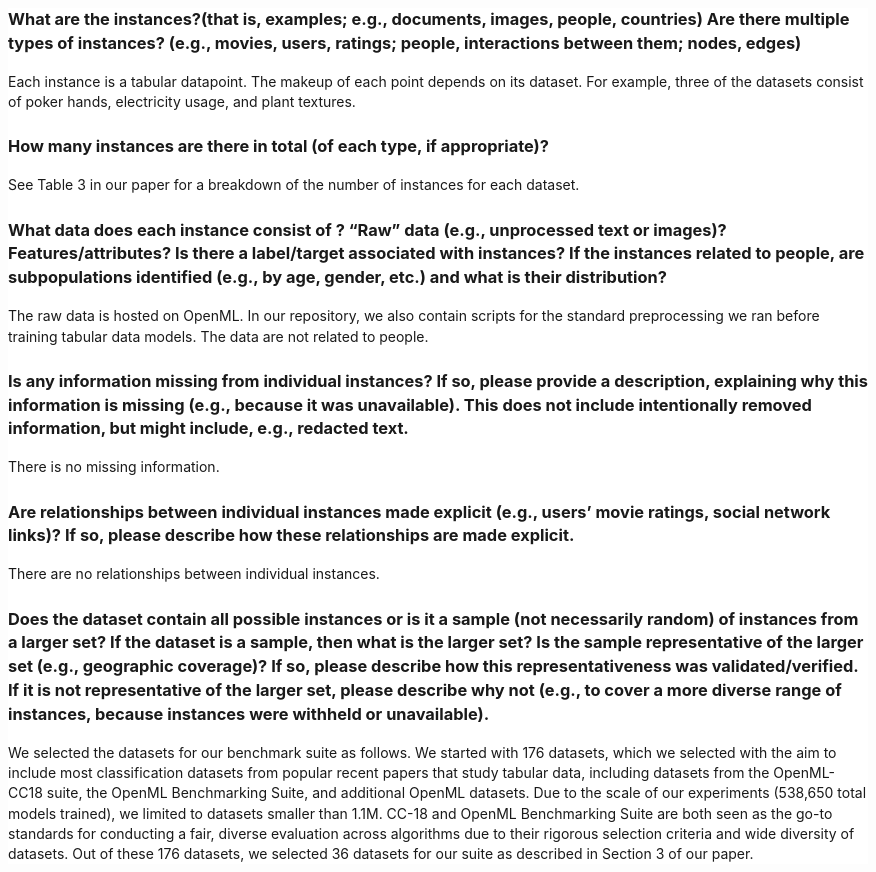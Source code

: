 ### What are the instances?(that is, examples; e.g., documents, images, people, countries) Are there multiple types of instances? (e.g., movies, users, ratings; people, interactions between them; nodes, edges)

Each instance is a tabular datapoint. The makeup of each point depends on its dataset. For example, three of the datasets consist of poker hands, electricity usage, and plant textures.

### How many instances are there in total (of each type, if appropriate)?

See Table 3 in our paper for a breakdown of the number of instances for each dataset.

### What data does each instance consist of ? “Raw” data (e.g., unprocessed text or images)? Features/attributes? Is there a label/target associated with instances? If the instances related to people, are subpopulations identified (e.g., by age, gender, etc.) and what is their distribution?

The raw data is hosted on OpenML. In our repository, we also contain scripts for the standard preprocessing we ran before training tabular data models. The data are not related to people.

### Is any information missing from individual instances? If so, please provide a description, explaining why this information is missing (e.g., because it was unavailable). This does not include intentionally removed information, but might include, e.g., redacted text.

There is no missing information.

### Are relationships between individual instances made explicit (e.g., users’ movie ratings, social network links)? If so, please describe how these relationships are made explicit.

There are no relationships between individual instances.

### Does the dataset contain all possible instances or is it a sample (not necessarily random) of instances from a larger set? If the dataset is a sample, then what is the larger set? Is the sample representative of the larger set (e.g., geographic coverage)? If so, please describe how this representativeness was validated/verified. If it is not representative of the larger set, please describe why not (e.g., to cover a more diverse range of instances, because instances were withheld or unavailable).

We selected the datasets for our benchmark suite as follows. We started with 176 datasets, which we selected with the aim to include most classification datasets from popular recent papers that study tabular data, including datasets from the OpenML-CC18 suite, the OpenML Benchmarking Suite, and additional OpenML datasets. Due to the scale of our experiments (538,650 total models trained), we limited to datasets smaller than 1.1M. CC-18 and OpenML Benchmarking Suite are both seen as the go-to standards for conducting a fair, diverse evaluation across algorithms due to their rigorous selection criteria and wide diversity of datasets.
Out of these 176 datasets, we selected 36 datasets for our suite as described in Section 3 of our paper.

What is required: Please return every record above exactly, but leave out the pictures.

Output of the task:
Source code

: ### What are the instances?(that is, examples; e.g., documents, images, people, countries) Are there multiple types of instances? (e.g., movies, users, ratings; people, interactions between them; nodes, edges)

Each instance is a tabular datapoint. The makeup of each point depends on its dataset. For example, three of the datasets consist of poker hands, electricity usage, and plant textures.

### How many instances are there in total (of each type, if appropriate)?

See Table 3 in our paper for a breakdown of the number of instances for each dataset.

### What data does each instance consist of ? “Raw” data (e.g., unprocessed text or images)? Features/attributes? Is there a label/target associated with instances? If the instances related to people, are subpopulations identified (e.g., by age, gender, etc.) and what is their distribution?

The raw data is hosted on OpenML. In our repository, we also contain scripts for the standard preprocessing we ran before training tabular data models. The data are not related to people.

### Is any information missing from individual instances? If so, please provide a description, explaining why this information is missing (e.g., because it was unavailable). This does not include intentionally removed information, but might include, e.g., redacted text.

There is no missing information.

### Are relationships between individual instances made explicit (e.g., users’ movie ratings, social network links)? If so, please describe how these relationships are made explicit.

There are no relationships between individual instances.

### Does the dataset contain all possible instances or is it a sample (not necessarily random) of instances from a larger set? If the dataset is a sample, then what is the larger set? Is the sample representative of the larger set (e.g., geographic coverage)? If so, please describe how this representativeness was validated/verified. If it is not representative of the larger set, please describe why not (e.g., to cover a more diverse range of instances, because instances were withheld or unavailable).

We selected the datasets for our benchmark suite as follows. We started with 176 datasets, which we selected with the aim to include most classification datasets from popular recent papers that study tabular data, including datasets from the OpenML-CC18 suite, the OpenML Benchmarking Suite, and additional OpenML datasets. Due to the scale of our experiments (538,650 total models trained), we limited to datasets smaller than 1.1M. CC-18 and OpenML Benchmarking Suite are both seen as the go-to standards for conducting a fair, diverse evaluation across algorithms due to their rigorous selection criteria and wide diversity of datasets.
Out of these 176 datasets, we selected 36 datasets for our suite as described in Section 3 of our paper.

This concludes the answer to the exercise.